The company is going to cut its frontier exploration exposure because that program in “the last decade has produced rates of return that were not consistent,” Clark said. He said rates of return “have been hampered by a strategy which allocated large amounts of capital for frontier exploration,” which “… not only presents hydrocarbon risk, but as we’ve experienced, significant development risk.”

And in Cook Inlet, Forest will “work to create a ‘go forward’ development plan for Redoubt Shoal that makes financial sense based on the knowledge gained — but we won’t be gaining more knowledge.”

In early September Clark emphasized to analysts that he didn’t plan to throw away value already created in the company’s frontier exploration program: “I just want to eliminate our dependence on one single project and the over allocation of capital and manpower to frontier activity.” He also said the company needs “to reduce the number of frontier areas through sales, trades or farm-outs.”

Reservoir study initiated

Clark also described results at Redoubt as “disappointing.”

Gary Carlson, then Forest senior vice president and head of the company’s Alaska region, told Petroleum News in June that the Redoubt reservoir was producing unexpectedly large amounts of water, and said that production had dropped from 4,000 bpd to around 3,500 bpd and was not expected to improve until more wells were drilled. Clark said in September that the water the company saw on a test of the Redoubt Shoal No. 6 well and on the Redoubt No. 4A logs, “is not consistent with the current mapping. We started a geologic study with a team from Denver to redo our geologic model,” he said, and the company hopes to have “a better picture of the reservoir and the reserves by year end.”

Clark told analysts there would be changes at Forest, and in August those changes were felt in Alaska.

On Aug. 21 a Forest spokesman confirmed that both Carlson and Paul White, the Alaska drilling manager, had left the company.

Forest said Sept. 24 that it had named Leonard Gurule, a former ARCO executive, as senior vice president of its Alaska operations. Gurule, most recently chairman of the board and CEO of Virginia Indonesia Co., previously spent 19 years with ARCO, most recently as executive vice president operations for ARCO Indonesia. Gurule also worked for ARCO in Alaska, managing ARCO’s Prudhoe Bay operations and construction activities, engineering support for ARCO’s Alaska exploration activities and petroleum engineering support for ARCO’s Kuparuk field. He has a bachelor of science degree in engineering from the University of New Mexico.

2000: Forest merges with Forcenergy

Forest’s interests in Alaska’s Cook Inlet date from July 2000, when it merged with Miami-based Forcenergy.

Those were heady days for the company, and Boswell said the merger “places the company in one of North America’s highest potential frontier exploration areas in Alaska with an established platform for expansion.”

Forest officials said they were familiar with Forcenergy from the Gulf of Mexico and Alaska, and saw two strengths in the merger: the ability to capitalize on Forcenergy properties in the Gulf of Mexico and possibilities in Alaska, specifically using Cook Inlet as a platform to expand in the state.

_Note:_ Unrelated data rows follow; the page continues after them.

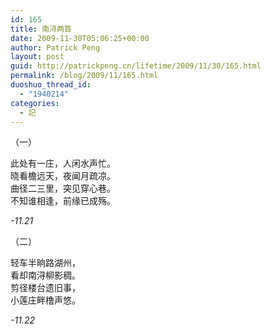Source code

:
```yaml
---
id: 165
title: 南浔两首
date: 2009-11-30T05:06:25+00:00
author: Patrick Peng
layout: post
guid: http://patrickpeng.cn/lifetime/2009/11/30/165.html
permalink: /blog/2009/11/165.html
duoshuo_thread_id:
  - "1940214"
categories:
  - 記
---
```

<p>（一）</p>  <p>此处有一庄，人闲水声忙。    <br />晓看檐远天，夜闻月疏凉。     <br />曲径二三里，突见穿心巷。     <br />不知谁相逢，前缘已成殇。</p>  <p><em>-11.21</em></p>  <p>（二）</p>  <p>轻车半晌路湖州，    <br />看却南浔柳影稠。     <br />剪径楼台遗旧事，     <br />小莲庄畔橹声悠。</p>  <p><em>-11.22</em></p>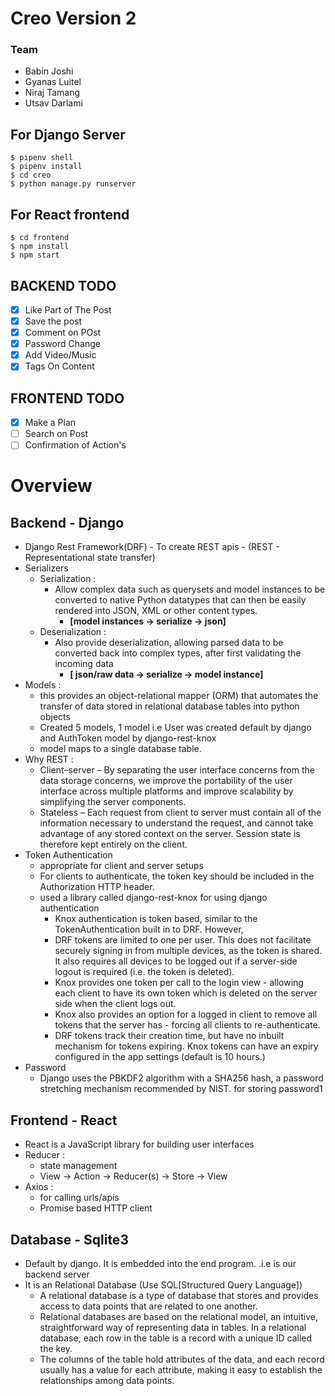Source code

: # Creo Version 2

### Team

- Babin Joshi
- Gyanas Luitel 
- Niraj Tamang
- Utsav Darlami

## For Django Server

```
$ pipenv shell 
$ pipenv install
$ cd creo
$ python manage.py runserver 
```

## For React frontend

```
$ cd frontend
$ npm install
$ npm start
```

## BACKEND TODO 

- [x] Like Part of The Post 
- [x] Save the post 
- [x] Comment on POst 
- [x] Password Change 
- [x] Add Video/Music
- [x] Tags On Content

## FRONTEND TODO

- [x] Make a Plan
- [ ] Search on Post
- [ ] Confirmation of Action's

# Overview

## Backend - Django 

- Django Rest Framework(DRF) - To create REST apis - (REST - Representational state transfer)
- Serializers 
    - Serialization :
        - Allow complex data such as querysets and model instances to be converted to native Python datatypes that can then be easily rendered into JSON, XML or other content types. 
            - **[model instances -> serialize -> json]**
    - Deserialization :
        - Also provide deserialization, allowing parsed data to be converted back into complex types, after first validating the incoming data
            - **[ json/raw data -> serialize -> model instance]** 
- Models :
    - this provides an object-relational mapper (ORM) that automates the transfer of data stored in relational database tables into python objects 
    - Created 5 models, 1 model i.e User was created default by django and  AuthToken model by django-rest-knox
    - model maps to a single database table. 
- Why REST :
    - Client–server – By separating the user interface concerns from the data storage concerns, we improve the portability of the user interface across multiple platforms and improve scalability by simplifying the server components.
    - Stateless – Each request from client to server must contain all of the information necessary to understand the request, and cannot take advantage of any stored context on the server. Session state is therefore kept entirely on the client.
- Token Authentication 
    - appropriate for client and server setups
    - For clients to authenticate, the token key should be included in the Authorization HTTP header. 
    - used a library called django-rest-knox for using django authentication
        - Knox authentication is token based, similar to the TokenAuthentication built in to DRF. However, 
        - DRF tokens are limited to one per user. This does not facilitate securely signing in from multiple devices, as the token is shared. It also requires all devices to be logged out if a server-side logout is required (i.e. the token is deleted).
        - Knox provides one token per call to the login view - allowing each client to have its own token which is deleted on the server side when the client logs out.
        - Knox also provides an option for a logged in client to remove all tokens that the server has - forcing all clients to re-authenticate.
        - DRF tokens track their creation time, but have no inbuilt mechanism for tokens expiring. Knox tokens can have an expiry configured in the app settings (default is 10 hours.)
- Password 
    - Django uses the PBKDF2 algorithm with a SHA256 hash, a password stretching mechanism recommended by NIST.  for storing password1

## Frontend - React

- React is a JavaScript library for building user interfaces
- Reducer :
    - state management
    - View -> Action -> Reducer(s) -> Store -> View
- Axios : 
    - for calling urls/apis  
    - Promise based HTTP client 

## Database - Sqlite3 

-  Default by django. It is embedded into the end program. .i.e is our backend server
-  It is an Relational Database (Use SQL[Structured Query Language])
    - A relational database is a type of database that stores and provides access to data points that are related to one another.
    - Relational databases are based on the relational model, an intuitive, straightforward way of representing data in tables. In a relational database, each row in the table is a record with a unique ID called the key.
    - The columns of the table hold attributes of the data, and each record usually has a value for each attribute, making it easy to establish the relationships among data points.

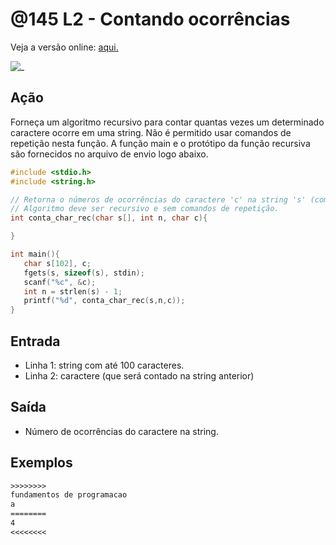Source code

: # @145 L2 - Contando ocorrências

Veja a versão online: [aqui.](https://github.com/qxcodefup/arcade/blob/master/base/145/Readme.md)

![_](https://raw.githubusercontent.com/qxcodefup/arcade/master/base/145/cover.jpg)

## Ação

Forneça um algoritmo recursivo para contar quantas vezes um determinado caractere ocorre em uma string. Não é permitido usar comandos de repetição nesta função. A função main e o protótipo da função recursiva são fornecidos no arquivo de envio logo abaixo.

``` C
#include <stdio.h>
#include <string.h>

// Retorna o números de ocorrências do caractere 'c' na string 's' (com 'n' caracteres).
// Algoritmo deve ser recursivo e sem comandos de repetição.
int conta_char_rec(char s[], int n, char c){

}

int main(){
   char s[102], c;
   fgets(s, sizeof(s), stdin);
   scanf("%c", &c);
   int n = strlen(s) - 1;
   printf("%d", conta_char_rec(s,n,c));
}
```

## Entrada

- Linha 1: string com até 100 caracteres.
- Linha 2: caractere (que será contado na string anterior)

## Saída

- Número de ocorrências do caractere na string.

## Exemplos

```txt
>>>>>>>>
fundamentos de programacao
a
========
4
<<<<<<<<
```

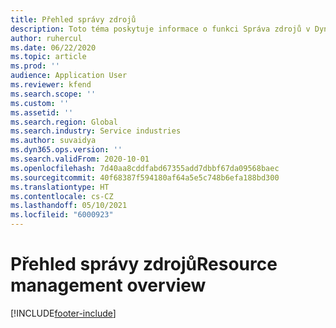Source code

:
 ```yaml
---
title: Přehled správy zdrojů
description: Toto téma poskytuje informace o funkci Správa zdrojů v Dynamics 365 Project Operations.
author: ruhercul
ms.date: 06/22/2020
ms.topic: article
ms.prod: ''
audience: Application User
ms.reviewer: kfend
ms.search.scope: ''
ms.custom: ''
ms.assetid: ''
ms.search.region: Global
ms.search.industry: Service industries
ms.author: suvaidya
ms.dyn365.ops.version: ''
ms.search.validFrom: 2020-10-01
ms.openlocfilehash: 7d40aa8cddfabd67355add7dbbf67da09568baec
ms.sourcegitcommit: 40f68387f594180af64a5e5c748b6efa188bd300
ms.translationtype: HT
ms.contentlocale: cs-CZ
ms.lasthandoff: 05/10/2021
ms.locfileid: "6000923"
---
```

# <a name="resource-management-overview"></a><span data-ttu-id="23190-103">Přehled správy zdrojů</span><span class="sxs-lookup"><span data-stu-id="23190-103">Resource management overview</span></span>


[!INCLUDE[footer-include](../includes/footer-banner.md)]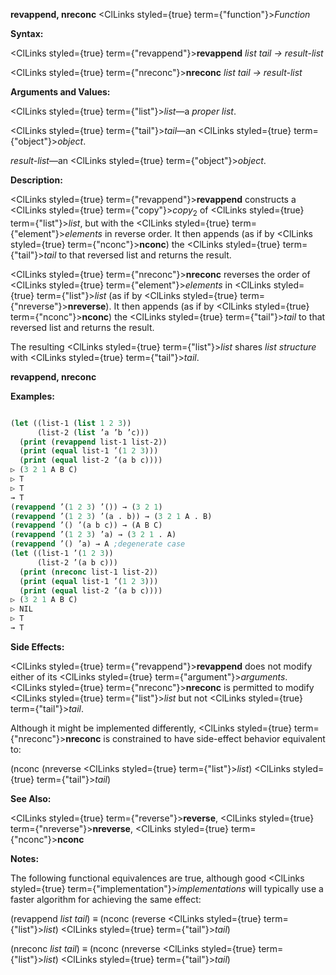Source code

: **revappend, nreconc** <ClLinks styled={true} term={"function"}><i>Function</i></ClLinks> 



**Syntax:** 



<ClLinks styled={true} term={"revappend"}><b>revappend</b></ClLinks> *list tail → result-list* 



<ClLinks styled={true} term={"nreconc"}><b>nreconc</b></ClLinks> *list tail → result-list* 



**Arguments and Values:** 



<ClLinks styled={true} term={"list"}><i>list</i></ClLinks>—a *proper list*. 



<ClLinks styled={true} term={"tail"}><i>tail</i></ClLinks>—an <ClLinks styled={true} term={"object"}><i>object</i></ClLinks>. 



*result-list*—an <ClLinks styled={true} term={"object"}><i>object</i></ClLinks>. 



**Description:** 



<ClLinks styled={true} term={"revappend"}><b>revappend</b></ClLinks> constructs a <ClLinks styled={true} term={"copy"}><i>copy</i></ClLinks><sub>2</sub> of <ClLinks styled={true} term={"list"}><i>list</i></ClLinks>, but with the <ClLinks styled={true} term={"element"}><i>elements</i></ClLinks> in reverse order. It then appends (as if by <ClLinks styled={true} term={"nconc"}><b>nconc</b></ClLinks>) the <ClLinks styled={true} term={"tail"}><i>tail</i></ClLinks> to that reversed list and returns the result. 



<ClLinks styled={true} term={"nreconc"}><b>nreconc</b></ClLinks> reverses the order of <ClLinks styled={true} term={"element"}><i>elements</i></ClLinks> in <ClLinks styled={true} term={"list"}><i>list</i></ClLinks> (as if by <ClLinks styled={true} term={"nreverse"}><b>nreverse</b></ClLinks>). It then appends (as if by <ClLinks styled={true} term={"nconc"}><b>nconc</b></ClLinks>) the <ClLinks styled={true} term={"tail"}><i>tail</i></ClLinks> to that reversed list and returns the result. 



The resulting <ClLinks styled={true} term={"list"}><i>list</i></ClLinks> shares *list structure* with <ClLinks styled={true} term={"tail"}><i>tail</i></ClLinks>. 







 



 



**revappend, nreconc** 



**Examples:**
```lisp

(let ((list-1 (list 1 2 3)) 
      (list-2 (list ’a ’b ’c))) 
  (print (revappend list-1 list-2)) 
  (print (equal list-1 ’(1 2 3))) 
  (print (equal list-2 ’(a b c)))) 
▷ (3 2 1 A B C) 
▷ T 
▷ T 
→ T 
(revappend ’(1 2 3) ’()) → (3 2 1) 
(revappend ’(1 2 3) ’(a . b)) → (3 2 1 A . B) 
(revappend ’() ’(a b c)) → (A B C) 
(revappend ’(1 2 3) ’a) → (3 2 1 . A) 
(revappend ’() ’a) → A ;degenerate case 
(let ((list-1 ’(1 2 3)) 
      (list-2 ’(a b c))) 
  (print (nreconc list-1 list-2)) 
  (print (equal list-1 ’(1 2 3))) 
  (print (equal list-2 ’(a b c)))) 
▷ (3 2 1 A B C) 
▷ NIL 
▷ T 
→ T 

```
**Side Effects:** 



<ClLinks styled={true} term={"revappend"}><b>revappend</b></ClLinks> does not modify either of its <ClLinks styled={true} term={"argument"}><i>arguments</i></ClLinks>. <ClLinks styled={true} term={"nreconc"}><b>nreconc</b></ClLinks> is permitted to modify <ClLinks styled={true} term={"list"}><i>list</i></ClLinks> but not <ClLinks styled={true} term={"tail"}><i>tail</i></ClLinks>. 



Although it might be implemented differently, <ClLinks styled={true} term={"nreconc"}><b>nreconc</b></ClLinks> is constrained to have side-effect behavior equivalent to: 



(nconc (nreverse <ClLinks styled={true} term={"list"}><i>list</i></ClLinks>) <ClLinks styled={true} term={"tail"}><i>tail</i></ClLinks>) 



**See Also:** 



<ClLinks styled={true} term={"reverse"}><b>reverse</b></ClLinks>, <ClLinks styled={true} term={"nreverse"}><b>nreverse</b></ClLinks>, <ClLinks styled={true} term={"nconc"}><b>nconc</b></ClLinks> 



**Notes:** 



The following functional equivalences are true, although good <ClLinks styled={true} term={"implementation"}><i>implementations</i></ClLinks> will typically use a faster algorithm for achieving the same effect: 







 



 



(revappend *list tail*) *≡* (nconc (reverse <ClLinks styled={true} term={"list"}><i>list</i></ClLinks>) <ClLinks styled={true} term={"tail"}><i>tail</i></ClLinks>) 



(nreconc *list tail*) *≡* (nconc (nreverse <ClLinks styled={true} term={"list"}><i>list</i></ClLinks>) <ClLinks styled={true} term={"tail"}><i>tail</i></ClLinks>)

In Alaska, Forcenergy’s Redoubt Shoals development project stalled when the company ran into money difficulties in the late 1990s, but by 2000 was back on track with officials predicting that, if successful, the development could begin production at 5,000 barrels per day and rise to 20,000-30,000 bpd, which would have effectively doubled crude oil production from Cook Inlet.

Forcenergy also had a large inventory of undeveloped prospects, officials said, including the Sabre prospect in Cook Inlet, where the company had shot 3-D seismic, and one of three to four 50-100 million barrel prospects which Forest said it expected to drill over the next three to four years. Forest also said it believed there was a lot of potential left in the Unocal-operated McArthur River field, in which Forcenergy was a partner. And Forest said it agreed with Forcenergy that there was potential in other areas of Alaska.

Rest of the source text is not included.